I was so saddened to learn that Benazir Bhutto, the former Prime Minister of Pakistan was assassinated this morning. As a woman, she was a role model for all women living in the middle east. She proved, much to the consternation of misogynist Islamic extremists, that women are smart, capable and fully qualified to lead ANY country, including the USA.

That she was killed rather than be allowed to, in all likelihood, win the Pakistan election early next month proves just how vulnerable women are throughout much of the world. Women are devalued. Women are considered property. Women are rarely allowed to go to school or become a professional. We are, in the viewpoint of extremist Islamists, simply slaves or, better yet, the new face of the suicide bomber.

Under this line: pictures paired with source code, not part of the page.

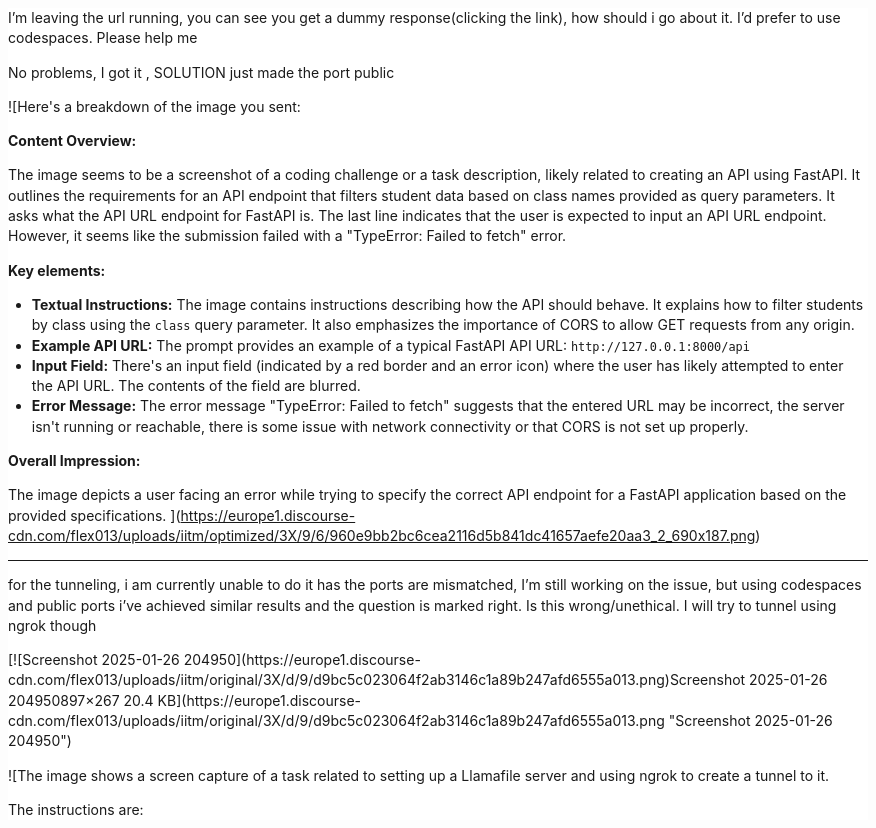 I’m leaving the url running, you can see you get a dummy response(clicking the
link), how should i go about it. I’d prefer to use codespaces. Please help me

No problems, I got it , SOLUTION just made the port public



![Here's a breakdown of the image you sent:

**Content Overview:**

The image seems to be a screenshot of a coding challenge or a task description, likely related to creating an API using FastAPI. It outlines the requirements for an API endpoint that filters student data based on class names provided as query parameters. It asks what the API URL endpoint for FastAPI is. The last line indicates that the user is expected to input an API URL endpoint. However, it seems like the submission failed with a "TypeError: Failed to fetch" error.

**Key elements:**

*   **Textual Instructions:** The image contains instructions describing how the API should behave. It explains how to filter students by class using the `class` query parameter. It also emphasizes the importance of CORS to allow GET requests from any origin.
*   **Example API URL:** The prompt provides an example of a typical FastAPI API URL: `http://127.0.0.1:8000/api`
*   **Input Field:** There's an input field (indicated by a red border and an error icon) where the user has likely attempted to enter the API URL. The contents of the field are blurred.
*   **Error Message:** The error message "TypeError: Failed to fetch" suggests that the entered URL may be incorrect, the server isn't running or reachable, there is some issue with network connectivity or that CORS is not set up properly.

**Overall Impression:**

The image depicts a user facing an error while trying to specify the correct API endpoint for a FastAPI application based on the provided specifications.
](https://europe1.discourse-cdn.com/flex013/uploads/iitm/optimized/3X/9/6/960e9bb2bc6cea2116d5b841dc41657aefe20aa3_2_690x187.png)


---

for the tunneling, i am currently unable to do it has the ports are
mismatched, I’m still working on the issue, but using codespaces and public
ports i’ve achieved similar results and the question is marked right. Is this
wrong/unethical. I will try to tunnel using ngrok though  

[![Screenshot 2025-01-26 204950](https://europe1.discourse-
cdn.com/flex013/uploads/iitm/original/3X/d/9/d9bc5c023064f2ab3146c1a89b247afd6555a013.png)Screenshot
2025-01-26 204950897×267 20.4 KB](https://europe1.discourse-
cdn.com/flex013/uploads/iitm/original/3X/d/9/d9bc5c023064f2ab3146c1a89b247afd6555a013.png
"Screenshot 2025-01-26 204950")



![The image shows a screen capture of a task related to setting up a Llamafile server and using ngrok to create a tunnel to it.

The instructions are:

It’s ironic that in my work with interstitial cystitis, this point is driven home day after day after day. I talk with women in the USA who:

#1 - Don’t believe that they should or could ask their doctors questions.
#2 - Who don’t ask for help when they need it for fear of reprisal by our medical system and/or family members.
#3 - Who have barely been educated or seek to educate themselves. Some honestly don’t know the difference between their urethra and their vagina. Worse, ask them what treatments they’ve had and they say “I don’t know. I just let the doctor do whatever he wants.”

Come on ladies!!!!! If we don’t stand up and fight. If we don’t prove, through our daily actions, that women are capable, smart and determined…. we will slowly but surely lose yet more of our collective rights in the world. Do you realize that a woman with IC in the middle east often aren’t allowed to be treated?? It’s appalling!!!!

Please stand with me…. grieve for Benazir Bhutto and what she could have done for women in the middle east. We must fight extremism whereever and whenever we can.